Entries shown below:

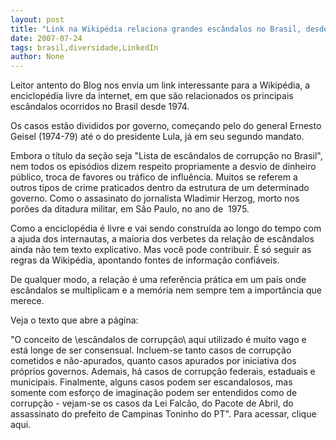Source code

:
 ```yaml
---
layout: post
title: "Link na Wikipédia relaciona grandes escândalos no Brasil, desde 1974 "
date: 2007-07-24
tags: brasil,diversidade,LinkedIn
author: None
---
```

Leitor antento do Blog nos envia um link interessante para a Wikip&eacute;dia, a enciclop&eacute;dia livre da internet, em que s&atilde;o relacionados os principais esc&acirc;ndalos ocorridos no Brasil desde 1974. 

Os casos est&atilde;o divididos por governo, come&ccedil;ando pelo do general Ernesto Geisel (1974-79) at&eacute; o do presidente Lula, j&aacute; em seu segundo mandato. 

Embora o t&iacute;tulo da se&ccedil;&atilde;o seja &quot;Lista de esc&acirc;ndalos de corrup&ccedil;&atilde;o no Brasil&quot;, nem todos os epis&oacute;dios dizem respeito propriamente a desvio de dinheiro p&uacute;blico, troca de favores ou tr&aacute;fico de influ&ecirc;ncia. 
Muitos se referem a outros tipos de crime praticados dentro da estrutura de um determinado governo. Como o assasinato do jornalista Wladimir Herzog, morto nos por&otilde;es da ditadura militar, em S&atilde;o Paulo, no ano de &nbsp;1975. 

Como a enciclop&eacute;dia &eacute; livre e vai sendo constru&iacute;da ao longo do tempo com a ajuda dos internautas,&nbsp;a maioria dos&nbsp;verbetes da rela&ccedil;&atilde;o de esc&acirc;ndalos ainda n&atilde;o tem texto explicativo. Mas voc&ecirc; pode contribuir. &Eacute; s&oacute; seguir as regras da Wikip&eacute;dia, apontando fontes de informa&ccedil;&atilde;o confi&aacute;veis. 

De qualquer modo, a rela&ccedil;&atilde;o &eacute; uma refer&ecirc;ncia&nbsp;pr&aacute;tica&nbsp;em um pa&iacute;s onde esc&acirc;ndalos se multiplicam e a mem&oacute;ria nem sempre tem a import&acirc;ncia que merece. 

Veja o texto que abre a p&aacute;gina:

&quot;O conceito de \esc&acirc;ndalos de corrup&ccedil;&atilde;o\ aqui utilizado &eacute; muito vago e est&aacute; longe de ser consensual. Incluem-se tanto casos de corrup&ccedil;&atilde;o cometidos e n&atilde;o-apurados, quanto casos apurados por iniciativa dos pr&oacute;prios governos. Ademais, h&aacute; casos de corrup&ccedil;&atilde;o federais, estaduais e municipais. Finalmente, alguns casos podem ser escandalosos, mas somente com esfor&ccedil;o de imagina&ccedil;&atilde;o podem ser entendidos como de corrup&ccedil;&atilde;o - vejam-se os casos da Lei Falc&atilde;o, do Pacote de Abril, do assassinato do prefeito de Campinas Toninho do PT&quot;. 
Para acessar, clique aqui.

End of Entries shown.

_What you should do_: If pictures appear among the records, do not carry them over; retype the rest exactly.

_Response_:
Source code

:
 ```yaml
---
layout: post
title: "Link na Wikipédia relaciona grandes escândalos no Brasil, desde 1974 "
date: 2007-07-24
tags: brasil,diversidade,LinkedIn
author: None
---
```

Leitor antento do Blog nos envia um link interessante para a Wikip&eacute;dia, a enciclop&eacute;dia livre da internet, em que s&atilde;o relacionados os principais esc&acirc;ndalos ocorridos no Brasil desde 1974. 

Os casos est&atilde;o divididos por governo, come&ccedil;ando pelo do general Ernesto Geisel (1974-79) at&eacute; o do presidente Lula, j&aacute; em seu segundo mandato. 

Embora o t&iacute;tulo da se&ccedil;&atilde;o seja &quot;Lista de esc&acirc;ndalos de corrup&ccedil;&atilde;o no Brasil&quot;, nem todos os epis&oacute;dios dizem respeito propriamente a desvio de dinheiro p&uacute;blico, troca de favores ou tr&aacute;fico de influ&ecirc;ncia. 
Muitos se referem a outros tipos de crime praticados dentro da estrutura de um determinado governo. Como o assasinato do jornalista Wladimir Herzog, morto nos por&otilde;es da ditadura militar, em S&atilde;o Paulo, no ano de &nbsp;1975. 

Como a enciclop&eacute;dia &eacute; livre e vai sendo constru&iacute;da ao longo do tempo com a ajuda dos internautas,&nbsp;a maioria dos&nbsp;verbetes da rela&ccedil;&atilde;o de esc&acirc;ndalos ainda n&atilde;o tem texto explicativo. Mas voc&ecirc; pode contribuir. &Eacute; s&oacute; seguir as regras da Wikip&eacute;dia, apontando fontes de informa&ccedil;&atilde;o confi&aacute;veis. 

De qualquer modo, a rela&ccedil;&atilde;o &eacute; uma refer&ecirc;ncia&nbsp;pr&aacute;tica&nbsp;em um pa&iacute;s onde esc&acirc;ndalos se multiplicam e a mem&oacute;ria nem sempre tem a import&acirc;ncia que merece. 

Veja o texto que abre a p&aacute;gina:

&quot;O conceito de \esc&acirc;ndalos de corrup&ccedil;&atilde;o\ aqui utilizado &eacute; muito vago e est&aacute; longe de ser consensual. Incluem-se tanto casos de corrup&ccedil;&atilde;o cometidos e n&atilde;o-apurados, quanto casos apurados por iniciativa dos pr&oacute;prios governos. Ademais, h&aacute; casos de corrup&ccedil;&atilde;o federais, estaduais e municipais. Finalmente, alguns casos podem ser escandalosos, mas somente com esfor&ccedil;o de imagina&ccedil;&atilde;o podem ser entendidos como de corrup&ccedil;&atilde;o - vejam-se os casos da Lei Falc&atilde;o, do Pacote de Abril, do assassinato do prefeito de Campinas Toninho do PT&quot;. 
Para acessar, clique aqui.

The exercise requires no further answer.